- **Required work**: The data below is to be transcribed word for word; pictures are to be excluded.

- **Supplied information**:
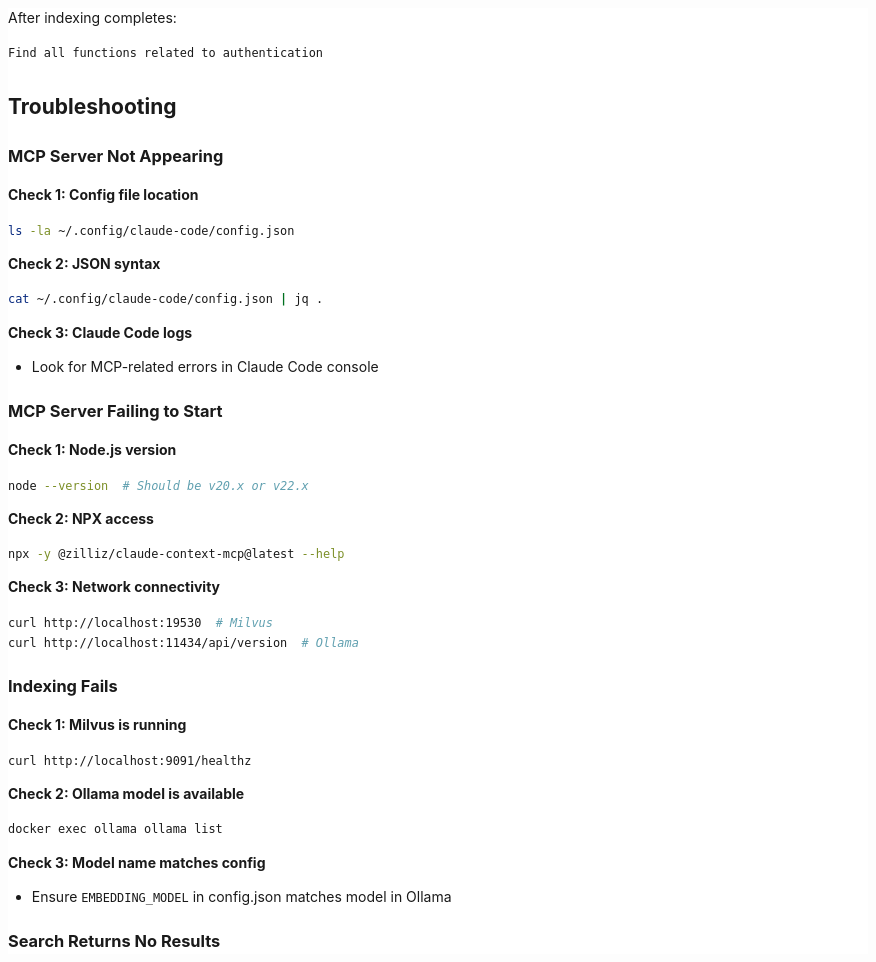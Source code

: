 After indexing completes:

```
Find all functions related to authentication
```

## Troubleshooting

### MCP Server Not Appearing

**Check 1: Config file location**
```bash
ls -la ~/.config/claude-code/config.json
```

**Check 2: JSON syntax**
```bash
cat ~/.config/claude-code/config.json | jq .
```

**Check 3: Claude Code logs**
- Look for MCP-related errors in Claude Code console

### MCP Server Failing to Start

**Check 1: Node.js version**
```bash
node --version  # Should be v20.x or v22.x
```

**Check 2: NPX access**
```bash
npx -y @zilliz/claude-context-mcp@latest --help
```

**Check 3: Network connectivity**
```bash
curl http://localhost:19530  # Milvus
curl http://localhost:11434/api/version  # Ollama
```

### Indexing Fails

**Check 1: Milvus is running**
```bash
curl http://localhost:9091/healthz
```

**Check 2: Ollama model is available**
```bash
docker exec ollama ollama list
```

**Check 3: Model name matches config**
- Ensure `EMBEDDING_MODEL` in config.json matches model in Ollama

### Search Returns No Results
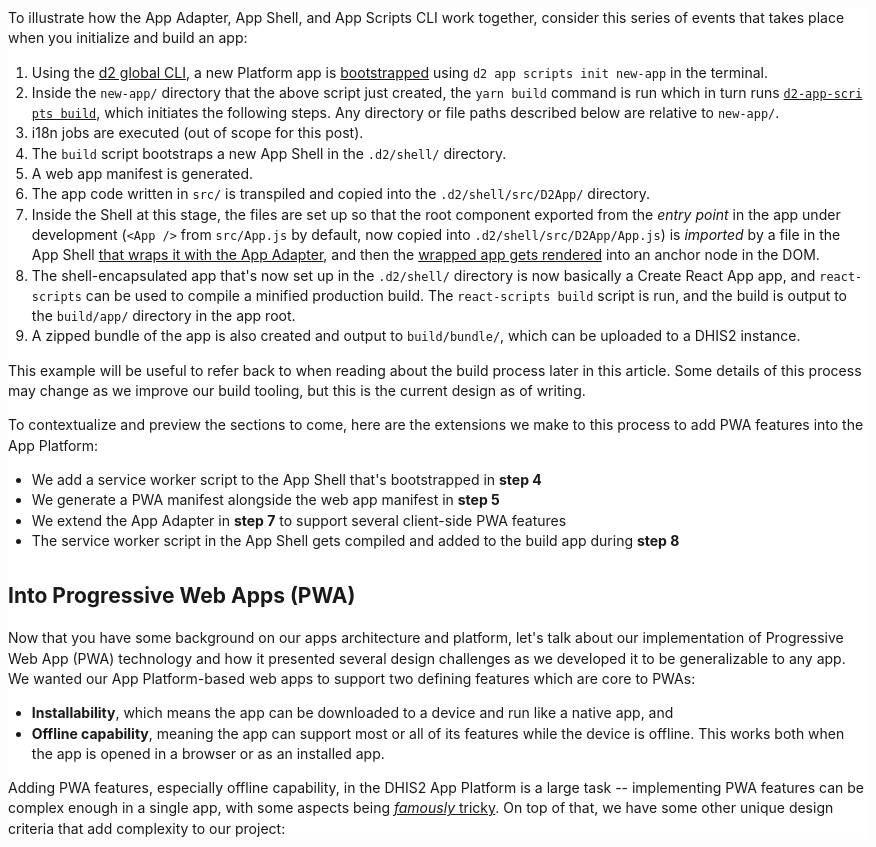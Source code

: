 To illustrate how the App Adapter, App Shell, and App Scripts CLI work together, consider this series of events that takes place when you initialize and build an app:

1. Using the [d2 global CLI](/docs/cli/), a new Platform app is [bootstrapped](/docs/app-platform/bootstrapping) using `d2 app scripts init new-app` in the terminal.
2. Inside the `new-app/` directory that the above script just created, the `yarn build` command is run which in turn runs [`d2-app-scripts build`](/docs/app-platform/scripts/build), which initiates the following steps. Any directory or file paths described below are relative to `new-app/`.
3. i18n jobs are executed (out of scope for this post).
4. The `build` script bootstraps a new App Shell in the `.d2/shell/` directory.
5. A web app manifest is generated.
6. The app code written in `src/` is transpiled and copied into the `.d2/shell/src/D2App/` directory.
7. Inside the Shell at this stage, the files are set up so that the root component exported from the *entry point* in the app under development (`<App />` from `src/App.js` by default, now copied into `.d2/shell/src/D2App/App.js`) is _imported_ by a file in the App Shell [that wraps it with the App Adapter](https://github.com/dhis2/app-platform/blob/master/shell/src/App.js), and then the [wrapped app gets rendered](https://github.com/dhis2/app-platform/blob/master/shell/src/index.js) into an anchor node in the DOM.
8. The shell-encapsulated app that's now set up in the `.d2/shell/` directory is now basically a Create React App app, and `react-scripts` can be used to compile a minified production build. The `react-scripts build` script is run, and the build is output to the `build/app/` directory in the app root.
9. A zipped bundle of the app is also created and output to `build/bundle/`, which can be uploaded to a DHIS2 instance.

This example will be useful to refer back to when reading about the build process later in this article. Some details of this process may change as we improve our build tooling, but this is the current design as of writing.

To contextualize and preview the sections to come, here are the extensions we make to this process to add PWA features into the App Platform:
* We add a service worker script to the App Shell that's bootstrapped in **step 4**
* We generate a PWA manifest alongside the web app manifest in **step 5**
* We extend the App Adapter in **step 7** to support several client-side PWA features
* The service worker script in the App Shell gets compiled and added to the build app during **step 8**

## Into Progressive Web Apps (PWA)

Now that you have some background on our apps architecture and platform, let's talk about our implementation of Progressive Web App (PWA) technology and how it presented several design challenges as we developed it to be generalizable to any app. We wanted our App Platform-based web apps to support two defining features which are core to PWAs:

-   **Installability**, which means the app can be downloaded to a device and run like a native app, and
-   **Offline capability**, meaning the app can support most or all of its features while the device is offline. This works both when the app is opened in a browser or as an installed app.

Adding PWA features, especially offline capability, in the DHIS2 App Platform is a large task -- implementing PWA features can be complex enough in a single app, with some aspects being [_famously_ tricky](https://developers.google.com/web/fundamentals/primers/service-workers/lifecycle).
On top of that, we have some other unique design criteria that add complexity to our project:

- **Solved problem**:
Source code

: After indexing completes:

```
Find all functions related to authentication
```

## Troubleshooting

### MCP Server Not Appearing

**Check 1: Config file location**
```bash
ls -la ~/.config/claude-code/config.json
```

**Check 2: JSON syntax**
```bash
cat ~/.config/claude-code/config.json | jq .
```

**Check 3: Claude Code logs**
- Look for MCP-related errors in Claude Code console

### MCP Server Failing to Start

**Check 1: Node.js version**
```bash
node --version  # Should be v20.x or v22.x
```

**Check 2: NPX access**
```bash
npx -y @zilliz/claude-context-mcp@latest --help
```

**Check 3: Network connectivity**
```bash
curl http://localhost:19530  # Milvus
curl http://localhost:11434/api/version  # Ollama
```

### Indexing Fails

**Check 1: Milvus is running**
```bash
curl http://localhost:9091/healthz
```

**Check 2: Ollama model is available**
```bash
docker exec ollama ollama list
```

**Check 3: Model name matches config**
- Ensure `EMBEDDING_MODEL` in config.json matches model in Ollama

### Search Returns No Results
Source code

: To illustrate how the App Adapter, App Shell, and App Scripts CLI work together, consider this series of events that takes place when you initialize and build an app:

1. Using the [d2 global CLI](/docs/cli/), a new Platform app is [bootstrapped](/docs/app-platform/bootstrapping) using `d2 app scripts init new-app` in the terminal.
2. Inside the `new-app/` directory that the above script just created, the `yarn build` command is run which in turn runs [`d2-app-scripts build`](/docs/app-platform/scripts/build), which initiates the following steps. Any directory or file paths described below are relative to `new-app/`.
3. i18n jobs are executed (out of scope for this post).
4. The `build` script bootstraps a new App Shell in the `.d2/shell/` directory.
5. A web app manifest is generated.
6. The app code written in `src/` is transpiled and copied into the `.d2/shell/src/D2App/` directory.
7. Inside the Shell at this stage, the files are set up so that the root component exported from the *entry point* in the app under development (`<App />` from `src/App.js` by default, now copied into `.d2/shell/src/D2App/App.js`) is _imported_ by a file in the App Shell [that wraps it with the App Adapter](https://github.com/dhis2/app-platform/blob/master/shell/src/App.js), and then the [wrapped app gets rendered](https://github.com/dhis2/app-platform/blob/master/shell/src/index.js) into an anchor node in the DOM.
8. The shell-encapsulated app that's now set up in the `.d2/shell/` directory is now basically a Create React App app, and `react-scripts` can be used to compile a minified production build. The `react-scripts build` script is run, and the build is output to the `build/app/` directory in the app root.
9. A zipped bundle of the app is also created and output to `build/bundle/`, which can be uploaded to a DHIS2 instance.

This example will be useful to refer back to when reading about the build process later in this article. Some details of this process may change as we improve our build tooling, but this is the current design as of writing.

To contextualize and preview the sections to come, here are the extensions we make to this process to add PWA features into the App Platform:
* We add a service worker script to the App Shell that's bootstrapped in **step 4**
* We generate a PWA manifest alongside the web app manifest in **step 5**
* We extend the App Adapter in **step 7** to support several client-side PWA features
* The service worker script in the App Shell gets compiled and added to the build app during **step 8**

## Into Progressive Web Apps (PWA)

Now that you have some background on our apps architecture and platform, let's talk about our implementation of Progressive Web App (PWA) technology and how it presented several design challenges as we developed it to be generalizable to any app. We wanted our App Platform-based web apps to support two defining features which are core to PWAs:

-   **Installability**, which means the app can be downloaded to a device and run like a native app, and
-   **Offline capability**, meaning the app can support most or all of its features while the device is offline. This works both when the app is opened in a browser or as an installed app.

Adding PWA features, especially offline capability, in the DHIS2 App Platform is a large task -- implementing PWA features can be complex enough in a single app, with some aspects being [_famously_ tricky](https://developers.google.com/web/fundamentals/primers/service-workers/lifecycle).
On top of that, we have some other unique design criteria that add complexity to our project:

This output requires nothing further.